▶ WHAT THE EXERCISE ASKS
What is needed here is an exact repetition of the records below, beginning at the line that has "- 有効なリフレッシュトークンが発行されている" and stopping after the line that has "input数据存在复用，所以可以使用shared memory来减少对global memory的总访问次数".

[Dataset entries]
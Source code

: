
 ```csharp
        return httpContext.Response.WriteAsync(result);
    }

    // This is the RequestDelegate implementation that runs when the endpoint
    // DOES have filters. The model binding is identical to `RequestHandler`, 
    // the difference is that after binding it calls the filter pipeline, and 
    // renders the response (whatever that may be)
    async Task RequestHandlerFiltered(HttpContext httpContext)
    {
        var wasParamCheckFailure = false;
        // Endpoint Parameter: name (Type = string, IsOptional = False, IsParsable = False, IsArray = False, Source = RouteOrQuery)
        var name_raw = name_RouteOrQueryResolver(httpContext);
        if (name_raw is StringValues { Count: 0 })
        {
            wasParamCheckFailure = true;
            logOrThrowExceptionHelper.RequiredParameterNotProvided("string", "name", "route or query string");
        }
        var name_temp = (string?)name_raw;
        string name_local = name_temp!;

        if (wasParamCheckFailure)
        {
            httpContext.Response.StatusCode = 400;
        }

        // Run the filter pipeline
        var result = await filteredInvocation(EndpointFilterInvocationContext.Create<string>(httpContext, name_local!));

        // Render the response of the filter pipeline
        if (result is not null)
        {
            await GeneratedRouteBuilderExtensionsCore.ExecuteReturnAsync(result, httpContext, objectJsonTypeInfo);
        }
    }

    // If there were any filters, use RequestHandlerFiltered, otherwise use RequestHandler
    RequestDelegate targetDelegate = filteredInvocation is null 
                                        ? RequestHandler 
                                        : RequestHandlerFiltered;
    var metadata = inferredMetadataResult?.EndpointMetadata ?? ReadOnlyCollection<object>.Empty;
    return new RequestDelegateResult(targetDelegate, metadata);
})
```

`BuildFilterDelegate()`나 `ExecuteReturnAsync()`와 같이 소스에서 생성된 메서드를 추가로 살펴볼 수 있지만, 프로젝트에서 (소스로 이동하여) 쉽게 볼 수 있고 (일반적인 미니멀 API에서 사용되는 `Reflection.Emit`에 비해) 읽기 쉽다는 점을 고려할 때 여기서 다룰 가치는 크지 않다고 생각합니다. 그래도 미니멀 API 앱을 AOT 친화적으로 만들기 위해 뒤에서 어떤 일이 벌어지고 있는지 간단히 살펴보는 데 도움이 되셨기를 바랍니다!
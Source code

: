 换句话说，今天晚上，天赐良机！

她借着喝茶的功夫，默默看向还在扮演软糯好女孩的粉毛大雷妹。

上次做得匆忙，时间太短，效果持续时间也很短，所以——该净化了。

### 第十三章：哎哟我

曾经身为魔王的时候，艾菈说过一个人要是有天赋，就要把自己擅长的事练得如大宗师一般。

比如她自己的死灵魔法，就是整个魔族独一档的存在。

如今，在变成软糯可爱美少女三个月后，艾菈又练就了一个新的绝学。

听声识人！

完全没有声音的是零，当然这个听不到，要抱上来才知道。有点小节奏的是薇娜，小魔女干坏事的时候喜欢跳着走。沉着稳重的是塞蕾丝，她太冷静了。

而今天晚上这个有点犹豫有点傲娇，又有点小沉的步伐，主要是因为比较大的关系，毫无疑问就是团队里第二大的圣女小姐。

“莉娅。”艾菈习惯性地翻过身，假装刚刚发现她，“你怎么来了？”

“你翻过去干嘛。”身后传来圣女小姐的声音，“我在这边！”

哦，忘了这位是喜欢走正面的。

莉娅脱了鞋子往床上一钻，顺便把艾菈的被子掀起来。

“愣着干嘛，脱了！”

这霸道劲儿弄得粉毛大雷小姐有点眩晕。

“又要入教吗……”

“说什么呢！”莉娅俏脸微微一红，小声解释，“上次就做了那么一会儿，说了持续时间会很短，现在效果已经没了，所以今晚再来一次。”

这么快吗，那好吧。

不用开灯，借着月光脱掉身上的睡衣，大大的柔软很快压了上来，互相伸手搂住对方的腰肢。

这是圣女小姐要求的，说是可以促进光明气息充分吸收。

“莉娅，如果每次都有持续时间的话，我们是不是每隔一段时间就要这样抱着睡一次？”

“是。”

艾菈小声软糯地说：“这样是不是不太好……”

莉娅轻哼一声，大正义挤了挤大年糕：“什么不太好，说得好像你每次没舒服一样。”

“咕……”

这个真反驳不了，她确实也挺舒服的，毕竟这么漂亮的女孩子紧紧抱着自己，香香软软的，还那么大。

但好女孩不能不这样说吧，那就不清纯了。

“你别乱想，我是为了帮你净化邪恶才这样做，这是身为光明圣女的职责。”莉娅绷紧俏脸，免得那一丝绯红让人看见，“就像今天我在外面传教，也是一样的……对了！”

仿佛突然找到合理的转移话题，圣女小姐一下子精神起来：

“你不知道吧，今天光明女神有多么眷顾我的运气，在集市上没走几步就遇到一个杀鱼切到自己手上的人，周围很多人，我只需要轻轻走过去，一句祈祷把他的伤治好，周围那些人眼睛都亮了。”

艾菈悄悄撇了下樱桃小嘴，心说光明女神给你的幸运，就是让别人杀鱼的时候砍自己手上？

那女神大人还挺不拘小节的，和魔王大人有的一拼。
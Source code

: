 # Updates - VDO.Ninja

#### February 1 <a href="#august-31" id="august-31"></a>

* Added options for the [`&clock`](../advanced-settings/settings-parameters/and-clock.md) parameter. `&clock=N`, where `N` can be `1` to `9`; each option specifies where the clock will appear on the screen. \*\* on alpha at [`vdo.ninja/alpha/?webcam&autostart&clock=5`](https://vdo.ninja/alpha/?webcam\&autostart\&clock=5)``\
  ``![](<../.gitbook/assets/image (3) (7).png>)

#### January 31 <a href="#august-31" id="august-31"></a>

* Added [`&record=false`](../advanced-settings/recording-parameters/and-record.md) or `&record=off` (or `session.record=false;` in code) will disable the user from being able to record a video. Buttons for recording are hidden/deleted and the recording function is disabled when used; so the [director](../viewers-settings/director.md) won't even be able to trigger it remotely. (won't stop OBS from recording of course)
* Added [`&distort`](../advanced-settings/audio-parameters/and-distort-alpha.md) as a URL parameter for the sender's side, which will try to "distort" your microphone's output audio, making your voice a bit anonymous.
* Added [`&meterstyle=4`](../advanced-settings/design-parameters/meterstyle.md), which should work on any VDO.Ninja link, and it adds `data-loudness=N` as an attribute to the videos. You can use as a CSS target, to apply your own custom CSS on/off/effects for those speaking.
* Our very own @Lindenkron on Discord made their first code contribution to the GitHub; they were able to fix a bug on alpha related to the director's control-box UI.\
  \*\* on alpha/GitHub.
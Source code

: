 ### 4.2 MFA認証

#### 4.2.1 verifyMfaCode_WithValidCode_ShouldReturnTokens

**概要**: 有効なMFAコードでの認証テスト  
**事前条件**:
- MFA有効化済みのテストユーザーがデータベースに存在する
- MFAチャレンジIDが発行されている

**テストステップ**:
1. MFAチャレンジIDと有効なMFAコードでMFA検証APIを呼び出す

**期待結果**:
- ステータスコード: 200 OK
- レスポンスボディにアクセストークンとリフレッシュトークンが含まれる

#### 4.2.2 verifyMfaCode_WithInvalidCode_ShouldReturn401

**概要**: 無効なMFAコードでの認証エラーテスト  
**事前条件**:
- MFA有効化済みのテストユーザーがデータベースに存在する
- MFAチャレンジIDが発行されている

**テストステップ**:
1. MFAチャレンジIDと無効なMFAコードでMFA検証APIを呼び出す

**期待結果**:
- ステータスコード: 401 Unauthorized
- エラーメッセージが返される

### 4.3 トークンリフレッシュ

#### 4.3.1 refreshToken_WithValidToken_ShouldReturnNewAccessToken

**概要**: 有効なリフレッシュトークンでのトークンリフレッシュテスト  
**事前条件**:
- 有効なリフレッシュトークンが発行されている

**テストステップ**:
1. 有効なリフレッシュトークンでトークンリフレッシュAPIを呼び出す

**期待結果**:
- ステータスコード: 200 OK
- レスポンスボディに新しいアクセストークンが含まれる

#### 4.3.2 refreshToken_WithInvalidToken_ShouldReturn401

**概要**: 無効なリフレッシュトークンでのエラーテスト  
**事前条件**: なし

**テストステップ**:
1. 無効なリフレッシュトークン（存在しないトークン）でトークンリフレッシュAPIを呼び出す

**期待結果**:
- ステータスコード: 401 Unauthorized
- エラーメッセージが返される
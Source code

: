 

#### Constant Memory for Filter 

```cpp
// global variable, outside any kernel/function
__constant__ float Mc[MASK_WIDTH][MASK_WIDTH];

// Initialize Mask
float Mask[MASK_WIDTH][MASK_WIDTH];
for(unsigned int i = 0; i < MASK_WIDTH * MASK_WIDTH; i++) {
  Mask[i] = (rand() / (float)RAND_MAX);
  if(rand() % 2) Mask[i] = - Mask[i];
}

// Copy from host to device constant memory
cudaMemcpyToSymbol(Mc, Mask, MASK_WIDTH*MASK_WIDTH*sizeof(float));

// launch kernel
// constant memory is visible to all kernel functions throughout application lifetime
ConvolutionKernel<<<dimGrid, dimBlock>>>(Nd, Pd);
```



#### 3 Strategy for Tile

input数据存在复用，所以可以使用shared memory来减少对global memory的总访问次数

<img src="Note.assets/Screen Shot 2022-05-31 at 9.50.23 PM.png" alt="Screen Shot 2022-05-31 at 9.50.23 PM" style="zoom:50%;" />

▶ WRITTEN REPLY
- 有効なリフレッシュトークンが発行されている

**テストステップ**:
1. 有効なリフレッシュトークンでトークンリフレッシュAPIを呼び出す

**期待結果**:
- ステータスコード: 200 OK
- レスポンスボディに新しいアクセストークンが含まれる

#### 4.3.2 refreshToken_WithInvalidToken_ShouldReturn401

**概要**: 無効なリフレッシュトークンでのエラーテスト  
**事前条件**: なし

**テストステップ**:
1. 無効なリフレッシュトークン（存在しないトークン）でトークンリフレッシュAPIを呼び出す

**期待結果**:
- ステータスコード: 401 Unauthorized
- エラーメッセージが返される
Source code

: 

#### Constant Memory for Filter 

```cpp
// global variable, outside any kernel/function
__constant__ float Mc[MASK_WIDTH][MASK_WIDTH];

// Initialize Mask
float Mask[MASK_WIDTH][MASK_WIDTH];
for(unsigned int i = 0; i < MASK_WIDTH * MASK_WIDTH; i++) {
  Mask[i] = (rand() / (float)RAND_MAX);
  if(rand() % 2) Mask[i] = - Mask[i];
}

// Copy from host to device constant memory
cudaMemcpyToSymbol(Mc, Mask, MASK_WIDTH*MASK_WIDTH*sizeof(float));

// launch kernel
// constant memory is visible to all kernel functions throughout application lifetime
ConvolutionKernel<<<dimGrid, dimBlock>>>(Nd, Pd);
```



#### 3 Strategy for Tile

input数据存在复用，所以可以使用shared memory来减少对global memory的总访问次数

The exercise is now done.